I have now a code that writes a word on the search bar and clicks it, however, I'm unable to get the synonyms or the said buttons, simply because the find_element finds nothing, and being new to this, I'm afraid I'm using the wrong syntax.
This is my code at the moment (it looks for synonyms of "good"):
from selenium import webdriver
from selenium.webdriver.common.by import By
from selenium.webdriver.support.ui import WebDriverWait
from selenium.webdriver.support import expected_conditions as EC
from selenium.webdriver.common.keys import Keys
import time
PATH = "C:\Program Files (x86)\chromedriver_win32\chromedriver.exe"
driver = webdriver.Chrome(PATH)
driver.get("https://thesaurus.com")
search = driver.find_element_by_id("searchbar_input")
search.send_keys('good')
search.send_keys(Keys.RETURN)
try:
headword = WebDriverWait(driver,10).until(
EC.presence_of_element_located((By.ID, "headword"))
)
print(headword.text)
#buttons = headword.find_element_by_class_name("css-bjn8wh e1br8a1p0")
#print(buttons.text)
meanings = WebDriverWait(driver,10).until(
EC.presence_of_element_located((By.ID, "meanings"))
)
print(meanings.text)
#words = meanings.find_elements_by_class_name("css-1kg1yv8 eh475bn0")
#print(words.text)
except:
print('failed')
driver.quit()
For the first part, I want to access the buttons. The headword is simply the element that contains all the buttons I want to press. This is the headword element according to the inspect tool:
<div id="headword" class="css-bjn8wh e1br8a1p0">
<div class="css-vw3jp5 e1ibdjtj4">
*unecessary stuff*
<div class="css-bjn8wh e1br8a1p0">
<div class="postab-container css-cthfds ew5makj3">
<ul class="css-gap396 ew5makj2">
<li data-test-pos-tab="true" class="active-postab css-kgfkmr ew5makj4">
<a class="css-sc11zf ew5makj1">
<em class="css-1v93s5a ew5makj0">adj.</em>
<strong>pleasant, fine</strong>
</a>
</li>
<li data-test-pos-tab="true" class=" css-1ha4k0a ew5makj4">
*similar stuff*
<li data-test-pos-tab="true" class=" css-1ha4k0a ew5makj4">
...
where each one these <li data-test-pos-tab="true" class=" css-1ha4k0a ew5makj4"> is a button I want to click. So far I have tried a bunch of things like the one showed in the code, and also things like:
buttons = headword.find_elements_by_class_name("css-1ha4k0a ew5makj4")
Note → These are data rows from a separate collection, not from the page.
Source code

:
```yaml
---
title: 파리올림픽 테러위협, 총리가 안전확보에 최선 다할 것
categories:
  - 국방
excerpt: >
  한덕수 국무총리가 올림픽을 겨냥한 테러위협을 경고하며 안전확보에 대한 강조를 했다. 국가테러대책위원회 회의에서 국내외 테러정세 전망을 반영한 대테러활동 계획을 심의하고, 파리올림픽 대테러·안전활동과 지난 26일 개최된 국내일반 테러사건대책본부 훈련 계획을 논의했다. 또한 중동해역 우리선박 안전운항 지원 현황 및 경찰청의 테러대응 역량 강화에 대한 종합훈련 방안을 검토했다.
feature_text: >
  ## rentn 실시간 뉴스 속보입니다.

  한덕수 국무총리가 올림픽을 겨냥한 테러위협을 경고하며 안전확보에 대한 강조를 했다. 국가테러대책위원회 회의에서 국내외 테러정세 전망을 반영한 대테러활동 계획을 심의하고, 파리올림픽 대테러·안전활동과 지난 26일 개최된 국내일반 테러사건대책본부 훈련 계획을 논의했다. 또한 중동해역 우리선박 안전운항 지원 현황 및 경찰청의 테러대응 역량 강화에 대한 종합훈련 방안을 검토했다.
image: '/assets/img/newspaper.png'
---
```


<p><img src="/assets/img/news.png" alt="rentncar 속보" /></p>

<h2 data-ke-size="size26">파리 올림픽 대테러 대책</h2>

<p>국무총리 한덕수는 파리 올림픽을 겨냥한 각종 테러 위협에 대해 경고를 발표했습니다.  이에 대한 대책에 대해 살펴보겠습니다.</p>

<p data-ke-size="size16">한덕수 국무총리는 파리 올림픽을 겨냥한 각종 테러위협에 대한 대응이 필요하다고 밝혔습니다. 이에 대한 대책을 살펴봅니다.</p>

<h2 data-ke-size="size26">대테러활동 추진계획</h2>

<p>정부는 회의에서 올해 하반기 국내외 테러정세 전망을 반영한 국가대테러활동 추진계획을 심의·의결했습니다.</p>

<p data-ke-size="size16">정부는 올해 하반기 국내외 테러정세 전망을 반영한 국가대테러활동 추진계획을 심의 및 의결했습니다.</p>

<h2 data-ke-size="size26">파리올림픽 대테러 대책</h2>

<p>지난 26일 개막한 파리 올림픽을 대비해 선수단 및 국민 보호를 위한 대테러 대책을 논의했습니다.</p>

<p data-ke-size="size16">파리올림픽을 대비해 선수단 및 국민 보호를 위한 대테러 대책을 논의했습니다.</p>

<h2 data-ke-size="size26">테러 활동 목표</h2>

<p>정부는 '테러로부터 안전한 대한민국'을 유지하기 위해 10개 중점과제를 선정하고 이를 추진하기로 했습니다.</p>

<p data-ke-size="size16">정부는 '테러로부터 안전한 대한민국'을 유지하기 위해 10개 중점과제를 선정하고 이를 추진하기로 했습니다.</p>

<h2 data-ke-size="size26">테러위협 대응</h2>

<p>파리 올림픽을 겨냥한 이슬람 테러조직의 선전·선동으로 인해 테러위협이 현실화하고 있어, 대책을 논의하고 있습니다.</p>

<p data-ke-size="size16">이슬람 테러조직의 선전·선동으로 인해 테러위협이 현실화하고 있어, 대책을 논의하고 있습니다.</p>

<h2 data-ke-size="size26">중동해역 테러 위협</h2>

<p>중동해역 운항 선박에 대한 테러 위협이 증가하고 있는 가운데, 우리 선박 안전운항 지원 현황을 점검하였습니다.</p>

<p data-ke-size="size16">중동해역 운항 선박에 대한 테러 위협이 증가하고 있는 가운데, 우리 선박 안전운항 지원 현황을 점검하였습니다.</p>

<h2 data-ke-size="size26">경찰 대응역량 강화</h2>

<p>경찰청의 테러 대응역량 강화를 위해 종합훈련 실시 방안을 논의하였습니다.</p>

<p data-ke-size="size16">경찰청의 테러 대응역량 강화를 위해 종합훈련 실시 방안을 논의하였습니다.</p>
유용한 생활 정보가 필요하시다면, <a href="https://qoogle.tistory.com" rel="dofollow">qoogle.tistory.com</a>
buttons = headword.find_elements_by_css_selector("css-1ha4k0a ew5makj4")
buttons = headword.find_elements_by_class_name("postab-container css-cthfds ew5makj3")
buttons = headword.find_elements_by_css_selector("postab-container css-cthfds ew5makj3")
but in any case Selenium can find these elements.
For the second part I want the synonyms. Here is the meaning element:
<div id="meanings" class="css-16lv1yi e1qo4u831">
<div class="css-1f3egm3 efhksxz0">
*unecessary stuff*
<div data-testid="word-grid-container" class="css-ixatld e1cc71bi0">
<ul class="css-1ngwve3 e1ccqdb60">
<li>
<a font-weight="inherit" href="/browse/acceptable" data-linkid="nn1ov4" class="css-1kg1yv8 eh475bn0">
</a>
</li>
<li>
<a font-weight="inherit" href="/browse/bad" data-linkid="nn1ov4" class="css-1kg1yv8 eh475bn0">
...
where each of these elements is a synonym I want to get. Similarly to the previous case I tried several things such as:
synGrid = meanings.find_element_by_class_name("css-ixatld e1cc71bi0")
synGrid = meanings.find_element_by_css_selector("css-ixatld e1cc71bi0")
words = meanings.find_elements_by_class_name("css-1kg1yv8 eh475bn0")
words = meanings.find_elements_by_css_selector("css-1kg1yv8 eh475bn0")
And again Selenium cannot find these elements...
I would really appreciate some help in order to achieve this, even if it is just a push in the right direction instead of giving a full solution.
Hope I wrote all the needed information, if not, please let me know.
If you use css selector then you have to use dot for class
css_selector(".css-ixatld.e1cc71bi0")
and hash for id
css_selector("#headword")
like you would use in files .css
In css selector you can use also other methods avaliable in CSS.
See css selectors on w3schools.com
Selenium converts class_name to css selector but class_name() expects single name and Selenium has problems when there are two or more names. When it converts class_name to css_selector then it adds dot only before first name but it needs dot also before second and other names. So you have to manually add second dot
class_name("css-ixatld.e1cc71bi0")
See if this works:
meanings = driver.find_elements_by_xpath(".//div[#id='meanings']/div[#data-testid='word-grid-container']/ul/li")
for e in meanings:
e.find_element_by_tag_name("a").click()
//Add a implicit wait if you need
driver.back()
Related
Using Selenium (Python) to avoid spoilers of a soccer game
I am trying to grab the url for a video of soccer match replay from a dynamically changing webpage. The webpage shows the score and I'd rather get the link directly, rather than visiting the website that almost certainly will show me the score. There are other related videos of the match, like 10 minute highlight reel. But I would like the full replay only.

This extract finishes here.